By Chuck Stead
Ricky Cramshaw’s grandmother had introduced us kids to the Winter Solstice, and from then on we gathered with her on Dec 21 to burn a little dried bush along with some other things, and to thank Creator for the sun on the longest night of the year. There weren’t too many others in the village that openly celebrated this ancient holiday, but quietly, and in his own way, my dad Walt did. This usually meant a little twig fire in the backyard. My Irish Catholic mother Tessie avoided this. Clearly she disapproved.
Living on a dead end street in the last house before the Thruway, we seldom did any outdoor holiday decorations. Sometimes Walt stapled a string of tree lights around the front screen door. We did have a sickly little white pine, about six feet high, which looked like a sad little Charlie Brown Christmas tree, but it wasn’t strong enough to hold any decorations. My sister Terry planted it in our shady little dirt patch of a front yard, and for three years it inched its way upward but seldom produced a new needle. Walt tried to wrap it with Christmas tree lights but the poor little tree bent over and practically laid flat on the ground.
One December, just after Chanukah and a day before Solstice, it snowed heavy. In the morning we woke to a half foot white blanket. After breakfast Walt went out into the back yard and dug up his damp pile of kindling. Carefully he spread out the twigs in the garage to dry. Tessie was amused by this turn of events and told him the weather was against him. By late afternoon he had me sweep clear a place in the front yard, a few feet from Terry’s sad little white pine. The ground beneath the snow powder was cold and hard. Walt organized his little kindling twigs into a teepee shape on the frozen ground. He balled up a bit of newspaper, inserted it under the teepee and put a match to it. The paper burned itself out but the twigs did not light up. Not to be defeated he went to the garage and brought a handful of straw from the horse stable. Carefully he inserted the dry straw, put a match to it and we watched the straw burn up, but not the gathered kindling. He took out his pipe, lit it and sat on the step next to me. We stared at the dysfunctional Solstice fire and at the spindly excuse for a pine tree next to it. Our front yard, despite the snow, was not very seasonal.
After a bit, Walt got up and walked around back to the garage. He returned with a red can of gasoline. Standing over the kindling he poured fuel onto it. Then he poured a little more. He thought about this and then poured a little more again. I moved further away along the step. He took a small wooden match, struck it and dropped it on the drenched kindling bundle. He stepped back. The burn moved slowly across the top of the kindling, then dropped inside and then imploded and leaped up a good five feet, jumped into the white pine and torched it. The flames did not last longer than a couple of minutes, and left behind a little circle of black ash and a single burnt stick that used to by Terry’s white pine.

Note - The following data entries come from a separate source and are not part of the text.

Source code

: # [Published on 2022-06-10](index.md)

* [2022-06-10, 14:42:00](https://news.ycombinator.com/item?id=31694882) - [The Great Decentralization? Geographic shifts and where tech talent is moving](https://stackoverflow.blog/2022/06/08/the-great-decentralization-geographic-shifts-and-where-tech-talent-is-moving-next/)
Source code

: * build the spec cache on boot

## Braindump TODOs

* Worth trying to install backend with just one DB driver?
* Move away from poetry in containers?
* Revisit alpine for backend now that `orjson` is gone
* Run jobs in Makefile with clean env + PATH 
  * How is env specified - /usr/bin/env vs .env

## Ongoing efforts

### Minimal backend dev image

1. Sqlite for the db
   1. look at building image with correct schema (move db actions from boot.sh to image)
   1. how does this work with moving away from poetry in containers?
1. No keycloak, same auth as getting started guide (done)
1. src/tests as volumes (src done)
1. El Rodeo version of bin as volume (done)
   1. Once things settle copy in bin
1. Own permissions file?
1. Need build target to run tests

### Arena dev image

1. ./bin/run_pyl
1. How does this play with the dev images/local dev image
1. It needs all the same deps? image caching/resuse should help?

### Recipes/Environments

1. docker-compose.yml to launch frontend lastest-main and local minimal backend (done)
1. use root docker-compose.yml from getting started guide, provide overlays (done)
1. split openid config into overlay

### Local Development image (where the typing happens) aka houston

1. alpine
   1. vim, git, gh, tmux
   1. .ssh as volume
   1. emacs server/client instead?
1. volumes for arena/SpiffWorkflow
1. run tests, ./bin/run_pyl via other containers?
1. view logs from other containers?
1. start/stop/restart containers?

Walt looked at me and said with satisfaction, “Now that was a Solstice fire.”
The black pine spindle remained frozen in the front yard for the rest of the winter. Tessie called it Walt’s Pagan Stick. Terry went out and offered a Christmas prayer for its miserable lost pine soul. When the spring came we pulled it down and planted grass seed across the dirt patch, which didn’t take except for the little circle where the pine had stood. It was like a little yard for an elf, maybe a Solstice Elf.